The use of multiple tracers in the same study population allows researchers to perform in vivo analysis, meaning they can observe these processes in living patients rather than only in laboratory samples or post-mortem tissue^[1]. This approach provides more accurate and clinically relevant information about how Alzheimer’s disease progresses.

The combination of these three imaging tracers enables researchers to examine correlations between inflammation, protein pathology, and synaptic loss, potentially revealing cause-and-effect relationships that could inform future treatment development.

Study Endpoints and Measurements

The trial titled “Impact of microglial activation on synaptic density in Alzheimer’s disease” clearly defines its research focus through its name and objectives^[1]. The study aims to determine how microglial activation impacts the density of synapses in patients with Alzheimer’s disease.

The primary measurements in this trial include:

• Quantification of synaptic density: Using (N-METHYL-(11C))2-(4′-METHYLAMINOPHENYL)-6-HYDROXYBENZOTHIAZOLE, researchers will measure the concentration of synapses in different brain regions^[1]. This provides a direct measure of brain cell connectivity.
• Assessment of microglial activation levels: The [18F]-DPA-714 tracer will quantify the extent and location of microglial activation throughout the brain^[1]. This helps identify areas of active inflammation.
• Evaluation of tau pathology distribution: The [18F]-Ro948 tracer will map where tau tangles are located and how severe the pathology is in different brain regions^[1].

By analyzing the relationships between these three measurements, researchers can determine whether there are correlations or causal relationships between inflammation, tau accumulation, and synaptic loss. This information is crucial for understanding the sequence of events in Alzheimer’s disease progression and identifying which processes might be the best targets for therapeutic intervention.

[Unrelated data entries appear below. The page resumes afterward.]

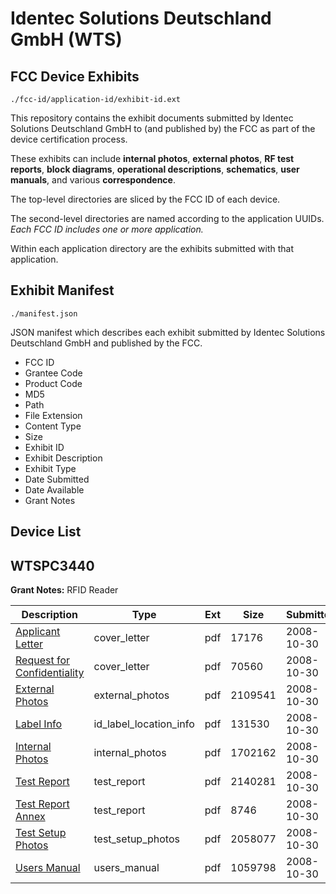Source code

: # Identec Solutions Deutschland GmbH (WTS)
## FCC Device Exhibits

```
./fcc-id/application-id/exhibit-id.ext
```

This repository contains the exhibit documents submitted by Identec Solutions Deutschland GmbH to (and published by) the FCC as part of the device certification process.

These exhibits can include **internal photos**, **external photos**, **RF test reports**, **block diagrams**, **operational descriptions**, **schematics**, **user manuals**, and various **correspondence**.

The top-level directories are sliced by the FCC ID of each device.

The second-level directories are named according to the application UUIDs. *Each FCC ID includes one or more application.*

Within each application directory are the exhibits submitted with that application. 

## Exhibit Manifest

```
./manifest.json
```

JSON manifest which describes each exhibit submitted by Identec Solutions Deutschland GmbH and published by the FCC.

- FCC ID
- Grantee Code
- Product Code
- MD5
- Path
- File Extension
- Content Type
- Size
- Exhibit ID
- Exhibit Description
- Exhibit Type
- Date Submitted
- Date Available
- Grant Notes

## Device List
## WTSPC3440
**Grant Notes:** RFID Reader

| Description | Type | Ext | Size | Submitted | Available |
| ----------- | ---- | --- | ---- | --------- | --------- |
| [Applicant Letter](WTSPC3440/7b3173d45e48a4dd677f0caf64ae1fbd/1023616.pdf) | cover_letter | pdf | 17176 | 2008-10-30 | 2008-10-30 |
| [Request for Confidentiality](WTSPC3440/7b3173d45e48a4dd677f0caf64ae1fbd/1023625.pdf) | cover_letter | pdf | 70560 | 2008-10-30 | 2008-10-30 |
| [External Photos](WTSPC3440/7b3173d45e48a4dd677f0caf64ae1fbd/1023622.pdf) | external_photos | pdf | 2109541 | 2008-10-30 | 2008-10-30 |
| [Label Info](WTSPC3440/7b3173d45e48a4dd677f0caf64ae1fbd/1023618.pdf) | id_label_location_info | pdf | 131530 | 2008-10-30 | 2008-10-30 |
| [Internal Photos](WTSPC3440/7b3173d45e48a4dd677f0caf64ae1fbd/1023623.pdf) | internal_photos | pdf | 1702162 | 2008-10-30 | 2008-10-30 |
| [Test Report](WTSPC3440/7b3173d45e48a4dd677f0caf64ae1fbd/1023617.pdf) | test_report | pdf | 2140281 | 2008-10-30 | 2008-10-30 |
| [Test Report Annex](WTSPC3440/7b3173d45e48a4dd677f0caf64ae1fbd/1023627.pdf) | test_report | pdf | 8746 | 2008-10-30 | 2008-10-30 |
| [Test Setup Photos](WTSPC3440/7b3173d45e48a4dd677f0caf64ae1fbd/1023624.pdf) | test_setup_photos | pdf | 2058077 | 2008-10-30 | 2008-10-30 |
| [Users Manual](WTSPC3440/7b3173d45e48a4dd677f0caf64ae1fbd/1023628.pdf) | users_manual | pdf | 1059798 | 2008-10-30 | 2008-10-30 |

Participant Enrollment and Study Population

The Phase 2 clinical trial plans to enroll a total of 90 participants^[1]. This sample size is designed to provide sufficient statistical power to detect meaningful relationships between microglial activation, tau pathology, and synaptic density while accounting for individual variation among patients.

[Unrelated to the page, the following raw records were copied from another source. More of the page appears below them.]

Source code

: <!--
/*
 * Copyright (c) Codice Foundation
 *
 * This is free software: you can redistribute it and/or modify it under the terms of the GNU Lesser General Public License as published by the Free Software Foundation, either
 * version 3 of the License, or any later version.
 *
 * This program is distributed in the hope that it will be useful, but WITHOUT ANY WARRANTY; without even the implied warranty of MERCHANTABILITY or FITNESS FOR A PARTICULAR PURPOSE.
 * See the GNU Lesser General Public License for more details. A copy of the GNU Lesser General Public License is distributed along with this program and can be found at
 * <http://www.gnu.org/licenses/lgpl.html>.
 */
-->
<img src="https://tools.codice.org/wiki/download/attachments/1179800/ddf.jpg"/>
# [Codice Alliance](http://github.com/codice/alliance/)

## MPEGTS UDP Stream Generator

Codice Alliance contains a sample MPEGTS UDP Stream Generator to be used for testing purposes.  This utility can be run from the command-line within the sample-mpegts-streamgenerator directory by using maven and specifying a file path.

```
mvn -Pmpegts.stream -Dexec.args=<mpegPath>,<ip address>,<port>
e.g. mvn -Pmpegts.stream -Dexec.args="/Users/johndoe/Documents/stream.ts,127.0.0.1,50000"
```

The study population consists of individuals with Alzheimer’s disease who will undergo PET imaging with all three radioactive tracers^[1]. The enrollment of 90 participants represents a substantial cohort for a neuroimaging study, allowing for robust analysis of the complex relationships between different disease markers.

As an interventional study, participants will be asked to undergo specific imaging procedures as part of the research protocol^[1]. This typically involves multiple PET scanning sessions to acquire images with each of the three different tracers.

The trial’s authorized status indicates that participant recruitment can proceed according to the approved protocol^[1]. Potential participants would need to meet specific eligibility criteria related to their Alzheimer’s disease diagnosis and overall health status to ensure the safety and scientific validity of the research.